Viewed from a contemporary perspective, it's hard to recall a time when there weren't female detectives the likes of V.I. Warshawski, Kinsey Millhone, Tess Monaghan and Sharon McCone, but back in the 1930s they were almost nonexistent. As a child, I went through my fair share of Nero Wolfe stories by Rex Stout, among the many books read under the covers with a flashlight to circumvent the parental "go to bed" commandment. But at the time I never read or even knew of Stout's female detective Theodolinda "Dol" Bonner, who came to being in the standalone novel The Hand in the Glove in 1937, one of the very first female private eyes.

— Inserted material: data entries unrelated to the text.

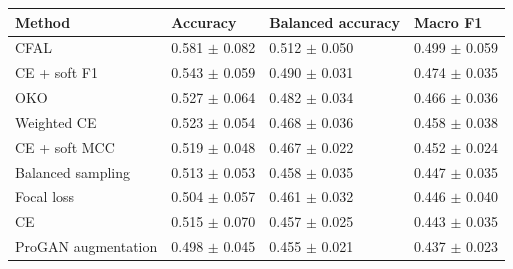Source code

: \begin{tabular}{llll}
\toprule
Method & Accuracy & Balanced accuracy & Macro F1\\
\midrule
CFAL & \num{0.581} $\pm$ \num{0.082} & \num{0.512} $\pm$ \num{0.050} & \num{0.499} $\pm$ \num{0.059}\\
CE + soft F1 & \num{0.543} $\pm$ \num{0.059} & \num{0.490} $\pm$ \num{0.031} & \num{0.474} $\pm$ \num{0.035}\\
OKO & \num{0.527} $\pm$ \num{0.064} & \num{0.482} $\pm$ \num{0.034} & \num{0.466} $\pm$ \num{0.036}\\
Weighted CE & \num{0.523} $\pm$ \num{0.054} & \num{0.468} $\pm$ \num{0.036} & \num{0.458} $\pm$ \num{0.038}\\
CE + soft MCC & \num{0.519} $\pm$ \num{0.048} & \num{0.467} $\pm$ \num{0.022} & \num{0.452} $\pm$ \num{0.024}\\
Balanced sampling & \num{0.513} $\pm$ \num{0.053} & \num{0.458} $\pm$ \num{0.035} & \num{0.447} $\pm$ \num{0.035}\\
Focal loss & \num{0.504} $\pm$ \num{0.057} & \num{0.461} $\pm$ \num{0.032} & \num{0.446} $\pm$ \num{0.040}\\
CE & \num{0.515} $\pm$ \num{0.070} & \num{0.457} $\pm$ \num{0.025} & \num{0.443} $\pm$ \num{0.035}\\
ProGAN augmentation & \num{0.498} $\pm$ \num{0.045} & \num{0.455} $\pm$ \num{0.021} & \num{0.437} $\pm$ \num{0.023}\\
\bottomrule
\end{tabular}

Although Stout only gave Bonner one solo outing, she also guest-starred in some of the Nero Wolfe stories, one of the few women Wolfe tolerated perhaps because she herself claimed to have been "inoculated against" men, even her suitor, the newspaperman Len Chisholm. Although The Hand in the Glove is a contemporary of the Nero Wolfe/Archie Goodwin titles, it was written in the third person narrative, not Archie's sarcastic first-person. Even so, it still has some of the hallmark wit that graces the Wolfe/Goodwin novels. In the book, a religious charlatan has charmed the wife of wealthy industrialist, P.L. Storrs, who decides he needs a private investigator to look into the man and hires Bonner, even though he doesn't approve of female detectives. But when she arrives at Storrs' country estate, she instead finds the body of her client and a garden party filled with a bouquet of suspects.
Bonner isn't quite the fully realized, tough-as-nails P.I. of the 21st century, sending out mixed messages about her ability to do the job as a woman, perhaps mirroring the changing-but-still-traditional views of women in Stout's day. Bonner begins the novel as part of a two-woman firm, Bonner and Raffray, although the Raffray half soon dissolves, Bonner being disgusted about Raffray's submissiveness to her fiancée. Yet, Bonner concedes she herself decided to be a detective on flimsy grounds, adding, "I made a long list of all the activities I might undertake on my own. They all seemed monotonous or distasteful except two or three, and I flipped a coin to decide between detective and landscape design." Although she's a smart cookie and solves the crimes where the male detectives in the case don't, she's also squeamish about seeing corpses and faints after she shoots a criminal.
After Dol first appeared, Stout's New York editor wrote to her London counterpart, "The Hand in the Glove is doing almost as well as Nero, but whether or not there will be another Dol Bonner mystery we can't be sure." Turns out, it was twenty years later that she reappeared, as Wolfe's operative in the 1956 Too Many Detectives. Anthony Boucher noted of these later appearances, that while Bonner was Archie's age, it was Wolfe who made "sheep's eyes" at her, inviting her to breakfast and dinner and seating her at his right. The confused Archie, taken by Bonners' pretty assistant Sally Colt, wonders if "there might be some flaw in my attitude toward female dicks," and concludes, "If she hooks him and Sally hooks me, we can can all solve cases together and dominate the field."
The Thrilling Detective site noted that in 1992, NBC dusted off the rights to The Hand In The Glove and made a TV movie (under the title Lady Against the Odds) as a vehicle for actress Crystal Bernard (of the sitcom Wings), moving the setting up a few years to World War II. According to People Magazine, it was an "uninvolving and ludicrously unconvincing...turkey." Still, it did win an Outstanding Individual Achievement in Cinematography for a Miniseries or a Special for cinematographer Bradford May. So at least it looked marvelous.